§ Exercise details
From first line to last, output the records below exactly.

BEGIN

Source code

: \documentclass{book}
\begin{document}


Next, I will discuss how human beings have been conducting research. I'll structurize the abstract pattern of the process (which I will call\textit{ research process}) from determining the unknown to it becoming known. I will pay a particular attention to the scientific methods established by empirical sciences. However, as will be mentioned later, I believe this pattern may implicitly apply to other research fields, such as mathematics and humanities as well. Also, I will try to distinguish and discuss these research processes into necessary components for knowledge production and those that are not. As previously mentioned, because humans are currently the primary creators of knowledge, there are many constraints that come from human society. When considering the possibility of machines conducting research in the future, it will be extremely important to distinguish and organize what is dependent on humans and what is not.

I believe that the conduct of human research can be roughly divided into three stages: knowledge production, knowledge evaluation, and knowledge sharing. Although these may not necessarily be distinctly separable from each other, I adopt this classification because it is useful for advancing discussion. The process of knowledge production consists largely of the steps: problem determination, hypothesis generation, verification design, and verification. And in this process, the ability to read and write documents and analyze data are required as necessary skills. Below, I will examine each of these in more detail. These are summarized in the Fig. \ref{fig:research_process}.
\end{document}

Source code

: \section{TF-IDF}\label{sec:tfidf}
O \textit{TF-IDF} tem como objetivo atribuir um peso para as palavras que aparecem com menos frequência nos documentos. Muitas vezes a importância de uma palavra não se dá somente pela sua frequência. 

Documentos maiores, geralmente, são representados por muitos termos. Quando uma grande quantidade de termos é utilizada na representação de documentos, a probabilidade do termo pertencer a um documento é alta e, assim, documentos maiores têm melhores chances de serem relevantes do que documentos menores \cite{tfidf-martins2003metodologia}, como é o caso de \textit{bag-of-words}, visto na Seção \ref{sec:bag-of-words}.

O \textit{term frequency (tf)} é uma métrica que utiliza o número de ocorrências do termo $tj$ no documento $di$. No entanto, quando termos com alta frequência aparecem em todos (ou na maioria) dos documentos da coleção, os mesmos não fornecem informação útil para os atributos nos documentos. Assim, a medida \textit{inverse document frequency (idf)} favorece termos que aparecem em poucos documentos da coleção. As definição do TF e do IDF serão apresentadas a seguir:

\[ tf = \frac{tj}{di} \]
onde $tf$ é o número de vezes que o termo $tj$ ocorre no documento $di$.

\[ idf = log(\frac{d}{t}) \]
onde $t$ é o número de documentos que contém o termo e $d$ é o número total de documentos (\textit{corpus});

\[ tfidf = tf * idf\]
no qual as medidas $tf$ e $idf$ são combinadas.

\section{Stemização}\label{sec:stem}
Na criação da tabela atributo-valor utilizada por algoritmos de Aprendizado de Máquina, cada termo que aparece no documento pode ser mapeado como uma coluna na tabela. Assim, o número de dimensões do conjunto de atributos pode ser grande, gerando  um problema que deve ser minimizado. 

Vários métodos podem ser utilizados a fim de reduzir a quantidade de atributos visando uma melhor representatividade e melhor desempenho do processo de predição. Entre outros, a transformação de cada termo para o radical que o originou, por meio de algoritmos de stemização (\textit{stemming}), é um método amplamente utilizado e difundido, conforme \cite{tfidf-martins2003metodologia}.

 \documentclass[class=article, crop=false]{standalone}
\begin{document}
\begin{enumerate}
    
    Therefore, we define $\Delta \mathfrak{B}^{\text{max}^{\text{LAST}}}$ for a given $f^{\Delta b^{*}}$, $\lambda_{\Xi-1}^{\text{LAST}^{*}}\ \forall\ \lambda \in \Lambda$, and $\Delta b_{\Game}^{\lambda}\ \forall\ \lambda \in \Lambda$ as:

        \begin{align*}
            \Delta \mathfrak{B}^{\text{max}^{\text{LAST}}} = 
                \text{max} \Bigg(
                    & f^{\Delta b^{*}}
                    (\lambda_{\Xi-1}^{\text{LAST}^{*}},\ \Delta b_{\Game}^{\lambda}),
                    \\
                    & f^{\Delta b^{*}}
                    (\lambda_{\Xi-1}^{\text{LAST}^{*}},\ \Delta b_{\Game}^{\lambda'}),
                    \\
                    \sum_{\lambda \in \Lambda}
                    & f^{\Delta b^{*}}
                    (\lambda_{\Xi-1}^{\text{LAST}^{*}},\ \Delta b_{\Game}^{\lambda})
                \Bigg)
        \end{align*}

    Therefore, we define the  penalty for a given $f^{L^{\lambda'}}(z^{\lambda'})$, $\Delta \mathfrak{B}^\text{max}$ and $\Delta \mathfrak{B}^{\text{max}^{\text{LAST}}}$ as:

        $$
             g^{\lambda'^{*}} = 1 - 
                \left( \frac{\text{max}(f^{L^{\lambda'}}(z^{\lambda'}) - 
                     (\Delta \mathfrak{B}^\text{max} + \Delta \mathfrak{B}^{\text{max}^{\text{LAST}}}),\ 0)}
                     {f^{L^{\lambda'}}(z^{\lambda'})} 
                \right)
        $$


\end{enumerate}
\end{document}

END

§ Result for this exercise
Source code

: \documentclass{book}
\begin{document}


Next, I will discuss how human beings have been conducting research. I'll structurize the abstract pattern of the process (which I will call\textit{ research process}) from determining the unknown to it becoming known. I will pay a particular attention to the scientific methods established by empirical sciences. However, as will be mentioned later, I believe this pattern may implicitly apply to other research fields, such as mathematics and humanities as well. Also, I will try to distinguish and discuss these research processes into necessary components for knowledge production and those that are not. As previously mentioned, because humans are currently the primary creators of knowledge, there are many constraints that come from human society. When considering the possibility of machines conducting research in the future, it will be extremely important to distinguish and organize what is dependent on humans and what is not.

I believe that the conduct of human research can be roughly divided into three stages: knowledge production, knowledge evaluation, and knowledge sharing. Although these may not necessarily be distinctly separable from each other, I adopt this classification because it is useful for advancing discussion. The process of knowledge production consists largely of the steps: problem determination, hypothesis generation, verification design, and verification. And in this process, the ability to read and write documents and analyze data are required as necessary skills. Below, I will examine each of these in more detail. These are summarized in the Fig. \ref{fig:research_process}.
\end{document}

Source code

: \section{TF-IDF}\label{sec:tfidf}
O \textit{TF-IDF} tem como objetivo atribuir um peso para as palavras que aparecem com menos frequência nos documentos. Muitas vezes a importância de uma palavra não se dá somente pela sua frequência. 

Documentos maiores, geralmente, são representados por muitos termos. Quando uma grande quantidade de termos é utilizada na representação de documentos, a probabilidade do termo pertencer a um documento é alta e, assim, documentos maiores têm melhores chances de serem relevantes do que documentos menores \cite{tfidf-martins2003metodologia}, como é o caso de \textit{bag-of-words}, visto na Seção \ref{sec:bag-of-words}.

O \textit{term frequency (tf)} é uma métrica que utiliza o número de ocorrências do termo $tj$ no documento $di$. No entanto, quando termos com alta frequência aparecem em todos (ou na maioria) dos documentos da coleção, os mesmos não fornecem informação útil para os atributos nos documentos. Assim, a medida \textit{inverse document frequency (idf)} favorece termos que aparecem em poucos documentos da coleção. As definição do TF e do IDF serão apresentadas a seguir:

\[ tf = \frac{tj}{di} \]
onde $tf$ é o número de vezes que o termo $tj$ ocorre no documento $di$.

\[ idf = log(\frac{d}{t}) \]
onde $t$ é o número de documentos que contém o termo e $d$ é o número total de documentos (\textit{corpus});

\[ tfidf = tf * idf\]
no qual as medidas $tf$ e $idf$ são combinadas.

\section{Stemização}\label{sec:stem}
Na criação da tabela atributo-valor utilizada por algoritmos de Aprendizado de Máquina, cada termo que aparece no documento pode ser mapeado como uma coluna na tabela. Assim, o número de dimensões do conjunto de atributos pode ser grande, gerando  um problema que deve ser minimizado. 

Vários métodos podem ser utilizados a fim de reduzir a quantidade de atributos visando uma melhor representatividade e melhor desempenho do processo de predição. Entre outros, a transformação de cada termo para o radical que o originou, por meio de algoritmos de stemização (\textit{stemming}), é um método amplamente utilizado e difundido, conforme \cite{tfidf-martins2003metodologia}.

 \documentclass[class=article, crop=false]{standalone}
\begin{document}
\begin{enumerate}
    
    Therefore, we define $\Delta \mathfrak{B}^{\text{max}^{\text{LAST}}}$ for a given $f^{\Delta b^{*}}$, $\lambda_{\Xi-1}^{\text{LAST}^{*}}\ \forall\ \lambda \in \Lambda$, and $\Delta b_{\Game}^{\lambda}\ \forall\ \lambda \in \Lambda$ as:

        \begin{align*}
            \Delta \mathfrak{B}^{\text{max}^{\text{LAST}}} = 
                \text{max} \Bigg(
                    & f^{\Delta b^{*}}
                    (\lambda_{\Xi-1}^{\text{LAST}^{*}},\ \Delta b_{\Game}^{\lambda}),
                    \\
                    & f^{\Delta b^{*}}
                    (\lambda_{\Xi-1}^{\text{LAST}^{*}},\ \Delta b_{\Game}^{\lambda'}),
                    \\
                    \sum_{\lambda \in \Lambda}
                    & f^{\Delta b^{*}}
                    (\lambda_{\Xi-1}^{\text{LAST}^{*}},\ \Delta b_{\Game}^{\lambda})
                \Bigg)
        \end{align*}

    Therefore, we define the  penalty for a given $f^{L^{\lambda'}}(z^{\lambda'})$, $\Delta \mathfrak{B}^\text{max}$ and $\Delta \mathfrak{B}^{\text{max}^{\text{LAST}}}$ as:

        $$
             g^{\lambda'^{*}} = 1 - 
                \left( \frac{\text{max}(f^{L^{\lambda'}}(z^{\lambda'}) - 
                     (\Delta \mathfrak{B}^\text{max} + \Delta \mathfrak{B}^{\text{max}^{\text{LAST}}}),\ 0)}
                     {f^{L^{\lambda'}}(z^{\lambda'})} 
                \right)
        $$


\end{enumerate}
\end{document}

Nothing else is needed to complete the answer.